Building strong financial foundations
Successful implementation of innovative financing mechanisms depends heavily on demonstrated capacity for three main areas:
- Strategic Financial Planning: This starts with thorough cost-benefit analysis and developing diversified funding portfolios. Ocean accounting frameworks can strengthen this planning by standardising environmental, economic, and social data collection.
- Revenue Generation & Management: While core funding often comes from government and donors, successful MPAs increasingly generate their revenues through user fees, tourism concessions, and ecosystem service payments.
- Financial Administration & Governance: Professional financial management and transparent reporting systems are essential. Ocean accounts can support this by providing standardised frameworks for managing environmental and economic data.
Why a comprehensive approach to finance?
Let’s use the example of an MPA that has effectively implemented visitor fee systems and managed tourism concessions. This MPA is far better positioned to access impact investments or develop blue carbon projects because these foundational activities demonstrate financial management capability, create cash flow records, and build relationships with stakeholders - all critical elements for more complex financing solutions. A stepped approach - from basic visitor fees and concessions to more sophisticated instruments like blue bonds or carbon credits - offers a practical pathway to financial sustainability.
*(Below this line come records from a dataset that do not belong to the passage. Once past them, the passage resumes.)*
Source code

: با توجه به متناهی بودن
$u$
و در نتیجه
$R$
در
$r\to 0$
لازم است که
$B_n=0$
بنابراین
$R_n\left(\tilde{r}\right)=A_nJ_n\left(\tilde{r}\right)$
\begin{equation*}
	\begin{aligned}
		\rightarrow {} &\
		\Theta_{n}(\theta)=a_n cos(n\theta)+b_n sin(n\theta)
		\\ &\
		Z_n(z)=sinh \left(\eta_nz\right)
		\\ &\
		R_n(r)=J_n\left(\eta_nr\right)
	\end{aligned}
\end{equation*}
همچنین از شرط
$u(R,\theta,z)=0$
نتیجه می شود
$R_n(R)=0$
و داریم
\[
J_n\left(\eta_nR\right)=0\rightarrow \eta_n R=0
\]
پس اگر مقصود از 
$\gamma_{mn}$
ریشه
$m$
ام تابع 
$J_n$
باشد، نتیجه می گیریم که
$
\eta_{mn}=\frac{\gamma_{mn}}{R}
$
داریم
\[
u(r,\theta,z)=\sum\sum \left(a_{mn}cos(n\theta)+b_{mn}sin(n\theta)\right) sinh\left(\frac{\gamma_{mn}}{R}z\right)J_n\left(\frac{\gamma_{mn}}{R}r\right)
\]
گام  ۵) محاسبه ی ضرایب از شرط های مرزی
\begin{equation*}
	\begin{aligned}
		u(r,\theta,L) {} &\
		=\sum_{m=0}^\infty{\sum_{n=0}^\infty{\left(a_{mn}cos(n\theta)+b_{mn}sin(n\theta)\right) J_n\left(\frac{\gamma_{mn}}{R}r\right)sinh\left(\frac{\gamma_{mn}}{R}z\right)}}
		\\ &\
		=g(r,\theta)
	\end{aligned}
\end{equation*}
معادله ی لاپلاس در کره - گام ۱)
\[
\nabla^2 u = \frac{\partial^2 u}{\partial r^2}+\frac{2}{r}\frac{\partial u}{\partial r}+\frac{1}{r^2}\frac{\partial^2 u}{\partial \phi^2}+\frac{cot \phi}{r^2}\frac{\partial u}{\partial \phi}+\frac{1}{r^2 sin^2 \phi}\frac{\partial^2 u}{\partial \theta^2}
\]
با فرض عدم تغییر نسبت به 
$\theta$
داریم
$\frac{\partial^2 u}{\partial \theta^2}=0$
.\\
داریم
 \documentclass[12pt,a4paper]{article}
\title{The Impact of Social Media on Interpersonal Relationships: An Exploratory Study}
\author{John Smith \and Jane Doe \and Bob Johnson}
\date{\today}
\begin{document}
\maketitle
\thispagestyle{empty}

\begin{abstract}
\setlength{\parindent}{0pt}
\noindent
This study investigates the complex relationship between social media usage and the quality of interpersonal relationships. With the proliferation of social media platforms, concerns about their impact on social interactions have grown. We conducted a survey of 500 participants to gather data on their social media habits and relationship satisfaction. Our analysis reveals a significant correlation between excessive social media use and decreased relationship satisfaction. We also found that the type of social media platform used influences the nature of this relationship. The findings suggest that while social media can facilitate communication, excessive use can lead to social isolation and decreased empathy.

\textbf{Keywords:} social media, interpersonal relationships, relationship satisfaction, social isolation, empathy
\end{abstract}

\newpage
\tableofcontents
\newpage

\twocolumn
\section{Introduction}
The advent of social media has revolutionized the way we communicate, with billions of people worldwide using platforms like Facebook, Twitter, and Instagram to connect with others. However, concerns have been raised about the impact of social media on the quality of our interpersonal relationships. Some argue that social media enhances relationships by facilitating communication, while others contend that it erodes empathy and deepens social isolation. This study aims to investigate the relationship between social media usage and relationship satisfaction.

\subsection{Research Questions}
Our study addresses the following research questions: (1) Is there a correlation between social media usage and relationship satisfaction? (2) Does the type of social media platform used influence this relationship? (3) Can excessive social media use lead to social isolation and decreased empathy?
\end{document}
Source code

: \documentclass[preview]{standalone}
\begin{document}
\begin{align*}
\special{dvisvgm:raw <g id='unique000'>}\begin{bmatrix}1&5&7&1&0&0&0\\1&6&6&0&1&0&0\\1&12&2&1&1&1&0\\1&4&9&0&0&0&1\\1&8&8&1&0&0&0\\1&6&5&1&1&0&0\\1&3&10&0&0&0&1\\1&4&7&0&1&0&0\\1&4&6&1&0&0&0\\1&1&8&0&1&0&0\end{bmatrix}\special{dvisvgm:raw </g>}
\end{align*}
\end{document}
By diversifying funding sources and building strong financial management systems, MPAs can better withstand external shocks while maintaining their conservation objectives.
What’s next?
Several recommendations are suggested to advance MPA finance, including
- MPA Managers should prioritise basic revenue mechanisms and invest in financial management capacity. Systematic data collection guided by frameworks such as ocean accounting can help build compelling business cases for funding.
- National Governments need to create enabling policy frameworks and establish system-level financing mechanisms like national conservation trust funds.
- Financial Institutions and Donors can develop blended finance solutions and support capacity building alongside capital deployment.
- The International Community should strengthen knowledge sharing and develop standardised impact metrics, which ocean accounting frameworks can help provide.
As ocean conservation becomes increasingly urgent in the face of climate change and biodiversity loss, ensuring MPAs have access to sustainable financing has never been more critical. This brief provides practical guidance for MPA managers, policymakers, and financial institutions working to achieve this goal.